Yikes! Ash and Bone isn’t Winter’s Bone, Rust and Bone, nor Bones and All, but you know from the title that this is going to be another dank, hardscrabble movie and indeed it is. Backwoods horror has been a dependable genre for decades now; Harley Wallen’s low-budget horror indie looks back beyond the multiple entries in the Wrong Turn franchise to go back to the roots of the mid 70’s and sacred texts such as Deliverance and Texas Chainsaw Massacre.
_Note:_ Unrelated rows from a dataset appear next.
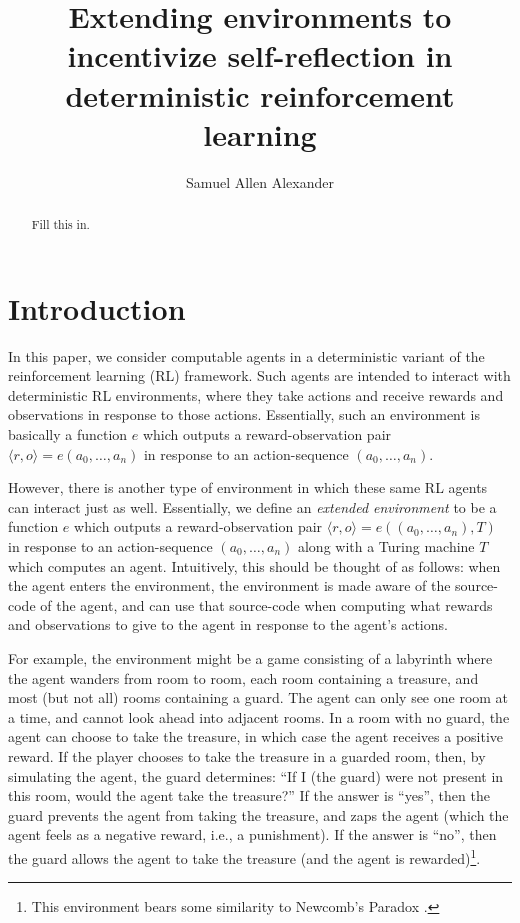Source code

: \documentclass[runningheads]{llncs}
\begin{document}
\title{Extending environments to incentivize self-reflection
in deterministic reinforcement learning}

\author{Samuel Allen Alexander}

\maketitle

\begin{abstract}
    Fill this in.
\end{abstract}

\section{Introduction}

In this paper, we consider computable agents in a deterministic variant of the reinforcement
learning (RL) framework. Such agents are intended to interact with deterministic RL
environments, where they take actions and receive rewards and observations in
response to those actions. Essentially, such an environment is basically a function $e$
which outputs a reward-observation pair
$\langle r,o\rangle=e(a_0,\ldots,a_n)$ in response to an action-sequence $(a_0,\ldots,a_n)$.

However, there is another type of environment in which these
same RL agents can interact just as well. Essentially, we define an \emph{extended
environment} to be a function $e$ which outputs a reward-observation pair
$\langle r,o\rangle=e((a_0,\ldots,a_n), T)$ in response to an action-sequence
$(a_0,\ldots,a_n)$ along with a Turing machine $T$ which computes an agent.
Intuitively, this should be thought of as follows: when the agent enters the environment,
the environment is made aware of the source-code of the agent, and can use that
source-code when computing what rewards and observations to give to the agent in response
to the agent's actions.

For example, the environment might be a game consisting of a
labyrinth where the agent wanders from
room to room, each room containing a treasure, and most (but not all) rooms containing
a guard. The agent can only see one room at a time, and cannot look ahead into adjacent
rooms. In a room with no guard, the agent can choose to take the treasure, in which
case the agent receives a positive reward.
If the player chooses to take the treasure in a guarded room,
then, by simulating the agent, the guard determines: ``If
I (the guard) were not present in this room, would the agent take the treasure?''
If the answer is ``yes'', then the guard prevents the agent from taking the treasure,
and zaps the agent (which the agent feels as a negative reward, i.e., a punishment).
If the answer is ``no'', then the guard allows the agent to take the treasure (and the
agent is rewarded)\footnote{This environment bears some similarity to Newcomb's
Paradox \cite{nozick1969newcomb}.}.
\end{document}
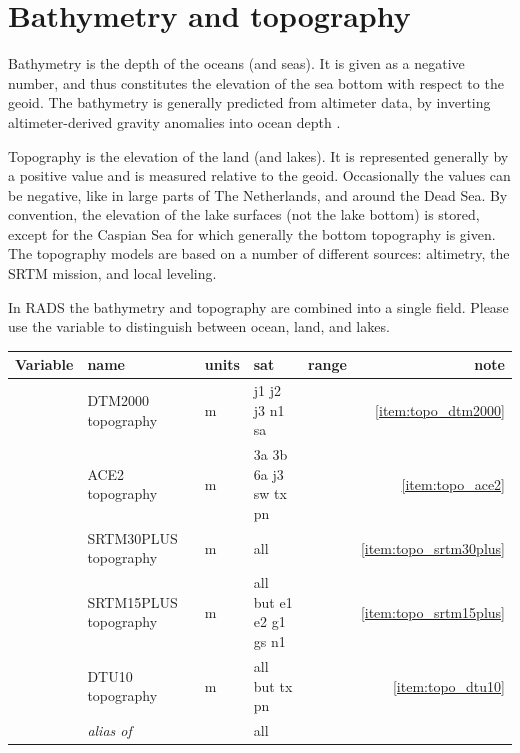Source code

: \documentclass[a4paper,11pt,openany,natbib,nomargin]{thesis}
\newcommand\alias[1]{\emph{alias of} \var{#1}}
\newenvironment{vartable}{
\begin{table}[ht]
\small
\begin{tabular}{lllllr}
\hline\hline
Variable & name & units & sat & range & note \\
\hline\hline
}{
\hline
\end{tabular}
\end{table}
}
\begin{document}
\section{Bathymetry and topography}
\label{var:topo}
Bathymetry is the depth of the oceans (and seas). It is given as a negative number, and thus constitutes the elevation of the sea bottom with respect to the geoid.
The bathymetry is generally predicted from altimeter data, by inverting altimeter-derived gravity anomalies into ocean depth \citep[e.g.]{smith1994h}.

Topography is the elevation of the land (and lakes). It is represented generally by a positive value and is measured relative to the geoid. Occasionally the values can be negative, like in large parts of The Netherlands, and around the Dead Sea. By convention, the elevation of the lake surfaces (not the lake bottom) is stored, except for the Caspian Sea for which generally the bottom topography is given. The topography models are based on a number of different sources: altimetry, the SRTM mission, and local leveling.

In RADS the bathymetry and topography are combined into a single field. Please use the  variable to distinguish between ocean, land, and lakes.

\begin{vartable}
\var{topo_dtm2000}    & DTM2000 topography    & m & j1 j2 j3 n1 sa & & \ref{item:topo_dtm2000} \\
\var{topo_ace2}       & ACE2 topography       & m & 3a 3b 6a j3 sw tx pn & & \ref{item:topo_ace2} \\
\var{topo_srtm30plus} & SRTM30PLUS topography & m & all & & \ref{item:topo_srtm30plus} \\
\var{topo_srtm15plus} & SRTM15PLUS topography & m & all but e1 e2 g1 gs n1 & & \ref{item:topo_srtm15plus} \\
\var{topo_dtu10}      & DTU10 topography      & m & all but tx pn & & \ref{item:topo_dtu10} \\
\hline
\var{topo}            & \alias{topo_srtm15plus} \var{topo_srtm30plus} && all && \\
\end{vartable}
\end{document}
While the low-budget is in evidence, and this doesn’t have the slickness of a Blumhouse entry, Ash and Bone is a horror film that has a unique tone and approach that’s worth dissecting for horror fans.
Wallen plays Lucas Vanderbilt, who heads out of the city to the tiny town of Hadley Lake with his partner Anna (Jamie Bernadette) and his daughter Cassie (Angelina Danielle Cama), an unwilling participant in this family holiday as per genre requirements. Tensions are obvious from the start, and when Cassie rejects her dad’s gourmet dinner of hot-dogs, she heads for the nearest dive bar to assert her own individuality. Cassie hooks up with a local couple and they decide to visit a local haunted property, the McKinley place, where they discover clear signs of a charnel house in regular use. Cassie makes it back to her family, somewhat chastened by what she’s seen, but the McKinley family take a dim view of the intrusion and head after the Vanderbilts to seek a bloody revenge…
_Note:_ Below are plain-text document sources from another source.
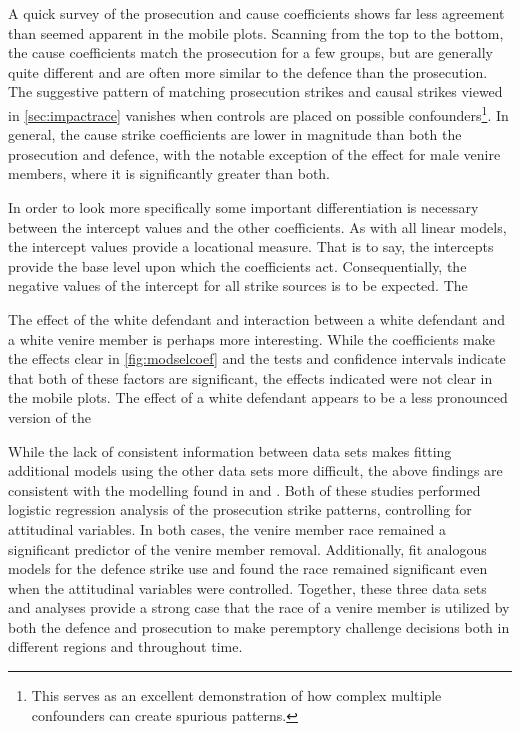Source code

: A quick survey of the prosecution and cause coefficients shows far less agreement than seemed apparent in the mobile
plots. Scanning from the top to the bottom, the cause coefficients match the prosecution for a few groups, but are generally quite 
different and are often more similar to the defence than the prosecution. The suggestive pattern of matching prosecution strikes
and causal strikes viewed in \ref{sec:impactrace} vanishes when controls are placed on possible confounders\footnote{This serves
  as an excellent demonstration of how complex multiple confounders can create spurious patterns.}. In general, the cause strike
coefficients are lower in magnitude than both the prosecution and defence, with the notable exception of the effect for male
venire members, where it is significantly greater than both.

In order to look more specifically some important differentiation is necessary between the intercept values and the other
coefficients. As with all linear models, the intercept values provide a locational measure. That is to say, the intercepts provide
the base level upon which the coefficients act. Consequentially, the negative values of the intercept for all strike sources is to
be expected. The 

The effect of the white defendant and interaction between a white defendant and a white venire member is perhaps more
interesting. While the coefficients make the effects clear in \ref{fig:modselcoef} and the tests and confidence intervals indicate
that both of these factors are significant, the effects indicated were not clear in the mobile plots. The effect of a white
defendant appears to be a less pronounced version of the 

While the lack of consistent information between data sets makes fitting additional models using the other data sets more
difficult, the above findings are consistent with the modelling found in \cite{StubbornLegacy} and \cite{PerempChalMurder}. Both
of these studies performed logistic regression analysis of the prosecution strike patterns, controlling for attitudinal
variables. In both cases, the venire member race remained a significant predictor of the venire member removal. Additionally,
\citeauthor{PerempChalMurder} fit analogous models for the defence strike use and found the race remained significant even when
the attitudinal variables were controlled. Together, these three data sets and analyses provide a strong case that the race of a
venire member is utilized by both the defence and prosecution to make peremptory challenge decisions both in different regions and
throughout time.
                
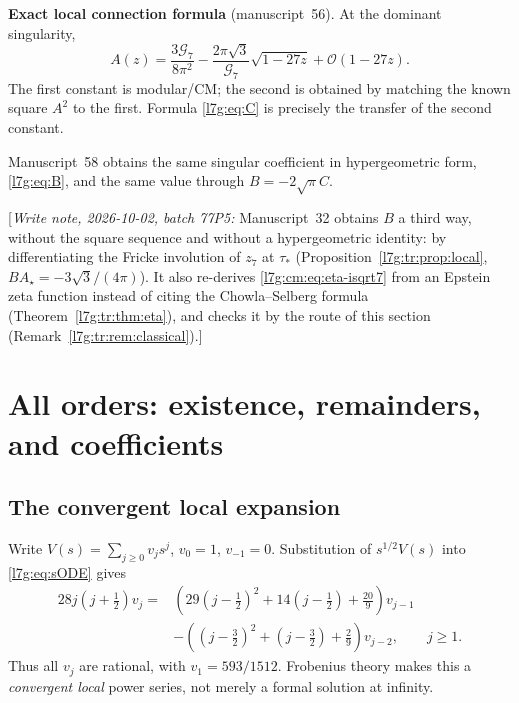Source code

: \documentclass[11pt,letterpaper]{article}
\theoremstyle{remark}\newtheorem{remark}[theorem]{Remark}
\newcommand{\G}{\mathcal G_7}\newcommand{\Ast}{A_\star}
\newcommand{\bigO}{\mathcal O}\newcommand{\Ct}{C_{t}}
\newcommand{\writenote}[1]{\textup{[}\emph{Write note, 2026-10-02, batch 77P5:} #1\textup{]}}
\newcounter{l7gtrsavedeq}
\begin{document}
\begin{resultbox}
\textbf{Exact local connection formula} (manuscript~56).
At the dominant singularity,
\begin{equation}\label{l7g:cm:eq:local-highlight}
 A(z)=\frac{3\G}{8\pi^2}
 -\frac{2\pi\sqrt3}{\G}\sqrt{1-27z}
 +\bigO(1-27z).
\end{equation}
The first constant is modular/CM; the second is obtained by matching the
known square $A^2$ to the first. Formula \eqref{l7g:eq:C} is precisely
the transfer of the second constant.
\end{resultbox}
Manuscript~58 obtains the same singular coefficient in hypergeometric form,
\eqref{l7g:eq:B}, and the same value through $B=-2\sqrt\pi C$.

\writenote{Manuscript~32 obtains $B$ a third way, without the square
sequence and without a hypergeometric identity: by differentiating the
Fricke involution of $z_7$ at $\tau_*$
(Proposition~\ref{l7g:tr:prop:local}, $B\Ast=-3\sqrt3/(4\pi)$). It also
re-derives \eqref{l7g:cm:eq:eta-isqrt7} from an Epstein zeta function
instead of citing the Chowla--Selberg formula
(Theorem~\ref{l7g:tr:thm:eta}), and checks it by the route of this
section (Remark~\ref{l7g:tr:rem:classical}).}

\section{All orders: existence, remainders, and coefficients}\label{l7g:sec:allorders}
\subsection{The convergent local expansion}
Write $V(s)=\sum_{j\ge0}v_js^j$, $v_0=1$, $v_{-1}=0$.
Substitution of $s^{1/2}V(s)$ into \eqref{l7g:eq:sODE} gives
\begin{equation}\label{l7g:eq:vrec}
\begin{split}
28j(j+\tfrac12)v_j={}&
 \left(29(j-\tfrac12)^2+14(j-\tfrac12)+\frac{20}{9}\right)v_{j-1}\\
 &-\left((j-\tfrac32)^2+(j-\tfrac32)+\frac29\right)v_{j-2},\qquad j\ge1.
\end{split}
\end{equation}
Thus all $v_j$ are rational, with $v_1=593/1512$. Frobenius theory makes
this a \emph{convergent local} power series, not merely a formal solution
at infinity.
\end{document}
‘Do I need to fill up an application or something? ’ Lucas Vanderbilt asks the owner of a local gun-shop as he attempts to find some weapons to defend himself. ‘You ain’t from around here, are you?’ comes the answer; this is a traditional story of city folk getting out of their depths with the restless natives. The McKinley’s are a fearsome bunch, led by patriarch (Jimmy Doom) and May (Erika Hoveland), both of whom are keen to ‘play with their food’ before they chow down on the interlopers.
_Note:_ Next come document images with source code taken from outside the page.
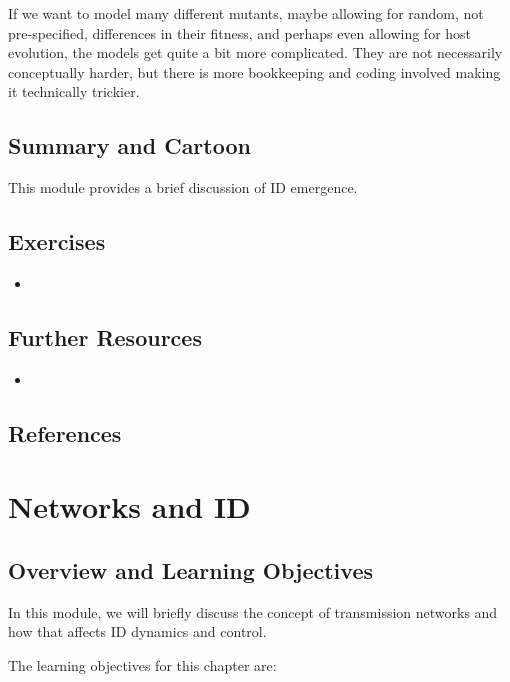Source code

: \documentclass[]{book}
\theoremstyle{definition}
\theoremstyle{definition}
\theoremstyle{definition}
\theoremstyle{remark}
\begin{document}
If we want to model many different mutants, maybe allowing for random,
not pre-specified, differences in their fitness, and perhaps even
allowing for host evolution, the models get quite a bit more
complicated. They are not necessarily conceptually harder, but there is
more bookkeeping and coding involved making it technically trickier.

\section{Summary and Cartoon}\label{summary-and-cartoon-14}

This module provides a brief discussion of ID emergence.

\section{Exercises}\label{exercises-14}

\begin{itemize}
\item
\end{itemize}

\section{Further Resources}\label{further-resources-14}

\begin{itemize}
\item
\end{itemize}

\section{References}\label{references-15}

\chapter{Networks and ID}\label{networks-and-id}

\section{Overview and Learning
Objectives}\label{overview-and-learning-objectives-15}

In this module, we will briefly discuss the concept of transmission
networks and how that affects ID dynamics and control.

The learning objectives for this chapter are:
\end{document}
Wallen’s film is remarkably light on gore, so torture porn addicts should seek their kicks elsewhere; Ash and Bone doesn’t go for the usual gross-out tactics, but instead develops the relationships within the warring families, with Hoveland a stand-out in a uniformly well-organised cast. The twists and turns are nothing new, but the tension is genuine and Wallen’s ability to get the best from his actors marks him out as a talent to watch. Horror is a staple of youth audiences, and for those who don’t want to go straight to the deep end of extreme nastiness, Ash and Bone has plenty to commend it as a route-one evocation of age-old campfire horror tropes in traditional style.